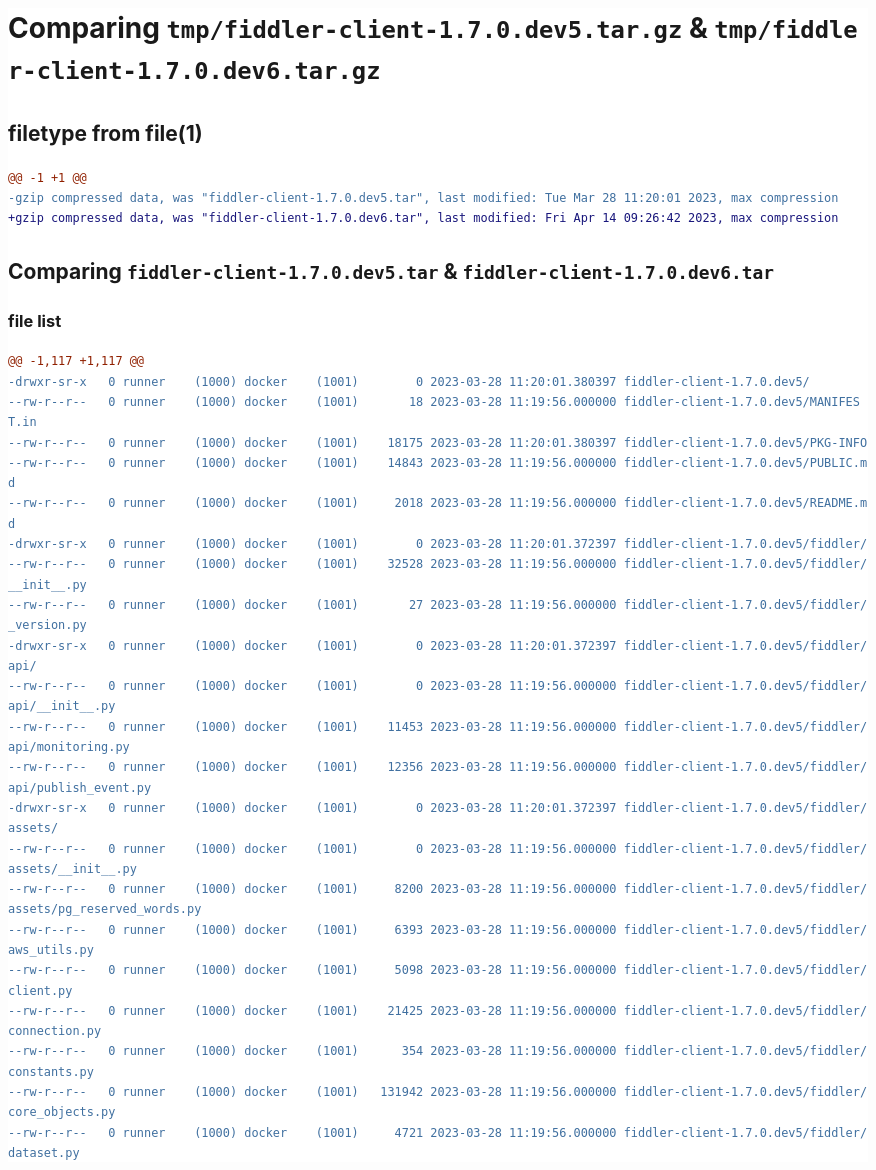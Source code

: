 # Comparing `tmp/fiddler-client-1.7.0.dev5.tar.gz` & `tmp/fiddler-client-1.7.0.dev6.tar.gz`

## filetype from file(1)

```diff
@@ -1 +1 @@
-gzip compressed data, was "fiddler-client-1.7.0.dev5.tar", last modified: Tue Mar 28 11:20:01 2023, max compression
+gzip compressed data, was "fiddler-client-1.7.0.dev6.tar", last modified: Fri Apr 14 09:26:42 2023, max compression
```

## Comparing `fiddler-client-1.7.0.dev5.tar` & `fiddler-client-1.7.0.dev6.tar`

### file list

```diff
@@ -1,117 +1,117 @@
-drwxr-sr-x   0 runner    (1000) docker    (1001)        0 2023-03-28 11:20:01.380397 fiddler-client-1.7.0.dev5/
--rw-r--r--   0 runner    (1000) docker    (1001)       18 2023-03-28 11:19:56.000000 fiddler-client-1.7.0.dev5/MANIFEST.in
--rw-r--r--   0 runner    (1000) docker    (1001)    18175 2023-03-28 11:20:01.380397 fiddler-client-1.7.0.dev5/PKG-INFO
--rw-r--r--   0 runner    (1000) docker    (1001)    14843 2023-03-28 11:19:56.000000 fiddler-client-1.7.0.dev5/PUBLIC.md
--rw-r--r--   0 runner    (1000) docker    (1001)     2018 2023-03-28 11:19:56.000000 fiddler-client-1.7.0.dev5/README.md
-drwxr-sr-x   0 runner    (1000) docker    (1001)        0 2023-03-28 11:20:01.372397 fiddler-client-1.7.0.dev5/fiddler/
--rw-r--r--   0 runner    (1000) docker    (1001)    32528 2023-03-28 11:19:56.000000 fiddler-client-1.7.0.dev5/fiddler/__init__.py
--rw-r--r--   0 runner    (1000) docker    (1001)       27 2023-03-28 11:19:56.000000 fiddler-client-1.7.0.dev5/fiddler/_version.py
-drwxr-sr-x   0 runner    (1000) docker    (1001)        0 2023-03-28 11:20:01.372397 fiddler-client-1.7.0.dev5/fiddler/api/
--rw-r--r--   0 runner    (1000) docker    (1001)        0 2023-03-28 11:19:56.000000 fiddler-client-1.7.0.dev5/fiddler/api/__init__.py
--rw-r--r--   0 runner    (1000) docker    (1001)    11453 2023-03-28 11:19:56.000000 fiddler-client-1.7.0.dev5/fiddler/api/monitoring.py
--rw-r--r--   0 runner    (1000) docker    (1001)    12356 2023-03-28 11:19:56.000000 fiddler-client-1.7.0.dev5/fiddler/api/publish_event.py
-drwxr-sr-x   0 runner    (1000) docker    (1001)        0 2023-03-28 11:20:01.372397 fiddler-client-1.7.0.dev5/fiddler/assets/
--rw-r--r--   0 runner    (1000) docker    (1001)        0 2023-03-28 11:19:56.000000 fiddler-client-1.7.0.dev5/fiddler/assets/__init__.py
--rw-r--r--   0 runner    (1000) docker    (1001)     8200 2023-03-28 11:19:56.000000 fiddler-client-1.7.0.dev5/fiddler/assets/pg_reserved_words.py
--rw-r--r--   0 runner    (1000) docker    (1001)     6393 2023-03-28 11:19:56.000000 fiddler-client-1.7.0.dev5/fiddler/aws_utils.py
--rw-r--r--   0 runner    (1000) docker    (1001)     5098 2023-03-28 11:19:56.000000 fiddler-client-1.7.0.dev5/fiddler/client.py
--rw-r--r--   0 runner    (1000) docker    (1001)    21425 2023-03-28 11:19:56.000000 fiddler-client-1.7.0.dev5/fiddler/connection.py
--rw-r--r--   0 runner    (1000) docker    (1001)      354 2023-03-28 11:19:56.000000 fiddler-client-1.7.0.dev5/fiddler/constants.py
--rw-r--r--   0 runner    (1000) docker    (1001)   131942 2023-03-28 11:19:56.000000 fiddler-client-1.7.0.dev5/fiddler/core_objects.py
--rw-r--r--   0 runner    (1000) docker    (1001)     4721 2023-03-28 11:19:56.000000 fiddler-client-1.7.0.dev5/fiddler/dataset.py
```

**Work request:**
What the answer must hold: all the data above, given again exactly, without pictures.

**Task response:**
Source code

: # Comparing `tmp/fiddler-client-1.7.0.dev5.tar.gz` & `tmp/fiddler-client-1.7.0.dev6.tar.gz`

## filetype from file(1)

```diff
@@ -1 +1 @@
-gzip compressed data, was "fiddler-client-1.7.0.dev5.tar", last modified: Tue Mar 28 11:20:01 2023, max compression
+gzip compressed data, was "fiddler-client-1.7.0.dev6.tar", last modified: Fri Apr 14 09:26:42 2023, max compression
```

## Comparing `fiddler-client-1.7.0.dev5.tar` & `fiddler-client-1.7.0.dev6.tar`

### file list

```diff
@@ -1,117 +1,117 @@
-drwxr-sr-x   0 runner    (1000) docker    (1001)        0 2023-03-28 11:20:01.380397 fiddler-client-1.7.0.dev5/
--rw-r--r--   0 runner    (1000) docker    (1001)       18 2023-03-28 11:19:56.000000 fiddler-client-1.7.0.dev5/MANIFEST.in
--rw-r--r--   0 runner    (1000) docker    (1001)    18175 2023-03-28 11:20:01.380397 fiddler-client-1.7.0.dev5/PKG-INFO
--rw-r--r--   0 runner    (1000) docker    (1001)    14843 2023-03-28 11:19:56.000000 fiddler-client-1.7.0.dev5/PUBLIC.md
--rw-r--r--   0 runner    (1000) docker    (1001)     2018 2023-03-28 11:19:56.000000 fiddler-client-1.7.0.dev5/README.md
-drwxr-sr-x   0 runner    (1000) docker    (1001)        0 2023-03-28 11:20:01.372397 fiddler-client-1.7.0.dev5/fiddler/
--rw-r--r--   0 runner    (1000) docker    (1001)    32528 2023-03-28 11:19:56.000000 fiddler-client-1.7.0.dev5/fiddler/__init__.py
--rw-r--r--   0 runner    (1000) docker    (1001)       27 2023-03-28 11:19:56.000000 fiddler-client-1.7.0.dev5/fiddler/_version.py
-drwxr-sr-x   0 runner    (1000) docker    (1001)        0 2023-03-28 11:20:01.372397 fiddler-client-1.7.0.dev5/fiddler/api/
--rw-r--r--   0 runner    (1000) docker    (1001)        0 2023-03-28 11:19:56.000000 fiddler-client-1.7.0.dev5/fiddler/api/__init__.py
--rw-r--r--   0 runner    (1000) docker    (1001)    11453 2023-03-28 11:19:56.000000 fiddler-client-1.7.0.dev5/fiddler/api/monitoring.py
--rw-r--r--   0 runner    (1000) docker    (1001)    12356 2023-03-28 11:19:56.000000 fiddler-client-1.7.0.dev5/fiddler/api/publish_event.py
-drwxr-sr-x   0 runner    (1000) docker    (1001)        0 2023-03-28 11:20:01.372397 fiddler-client-1.7.0.dev5/fiddler/assets/
--rw-r--r--   0 runner    (1000) docker    (1001)        0 2023-03-28 11:19:56.000000 fiddler-client-1.7.0.dev5/fiddler/assets/__init__.py
--rw-r--r--   0 runner    (1000) docker    (1001)     8200 2023-03-28 11:19:56.000000 fiddler-client-1.7.0.dev5/fiddler/assets/pg_reserved_words.py
--rw-r--r--   0 runner    (1000) docker    (1001)     6393 2023-03-28 11:19:56.000000 fiddler-client-1.7.0.dev5/fiddler/aws_utils.py
--rw-r--r--   0 runner    (1000) docker    (1001)     5098 2023-03-28 11:19:56.000000 fiddler-client-1.7.0.dev5/fiddler/client.py
--rw-r--r--   0 runner    (1000) docker    (1001)    21425 2023-03-28 11:19:56.000000 fiddler-client-1.7.0.dev5/fiddler/connection.py
--rw-r--r--   0 runner    (1000) docker    (1001)      354 2023-03-28 11:19:56.000000 fiddler-client-1.7.0.dev5/fiddler/constants.py
--rw-r--r--   0 runner    (1000) docker    (1001)   131942 2023-03-28 11:19:56.000000 fiddler-client-1.7.0.dev5/fiddler/core_objects.py
--rw-r--r--   0 runner    (1000) docker    (1001)     4721 2023-03-28 11:19:56.000000 fiddler-client-1.7.0.dev5/fiddler/dataset.py
```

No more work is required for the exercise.